:: PROVIDED MATERIAL ::
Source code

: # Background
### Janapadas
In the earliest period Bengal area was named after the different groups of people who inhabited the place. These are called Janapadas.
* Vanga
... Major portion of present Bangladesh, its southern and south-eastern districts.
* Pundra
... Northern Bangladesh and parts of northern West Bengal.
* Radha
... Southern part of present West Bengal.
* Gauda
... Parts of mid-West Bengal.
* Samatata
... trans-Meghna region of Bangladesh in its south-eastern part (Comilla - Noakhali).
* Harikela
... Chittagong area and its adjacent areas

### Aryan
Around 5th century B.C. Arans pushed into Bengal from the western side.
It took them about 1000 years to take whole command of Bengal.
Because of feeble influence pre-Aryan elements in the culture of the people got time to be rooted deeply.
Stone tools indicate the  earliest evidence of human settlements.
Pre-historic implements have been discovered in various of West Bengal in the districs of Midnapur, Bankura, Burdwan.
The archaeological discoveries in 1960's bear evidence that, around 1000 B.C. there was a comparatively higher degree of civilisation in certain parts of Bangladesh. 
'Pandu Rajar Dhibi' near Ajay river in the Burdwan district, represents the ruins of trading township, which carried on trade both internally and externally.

:: WHAT THIS TASK INVOLVES ::
Your answer should consist of the lines from the listing that hold the word "evidence".

:: RESPONSE ::
Stone tools indicate the  earliest evidence of human settlements.
The archaeological discoveries in 1960's bear evidence that, around 1000 B.C. there was a comparatively higher degree of civilisation in certain parts of Bangladesh. 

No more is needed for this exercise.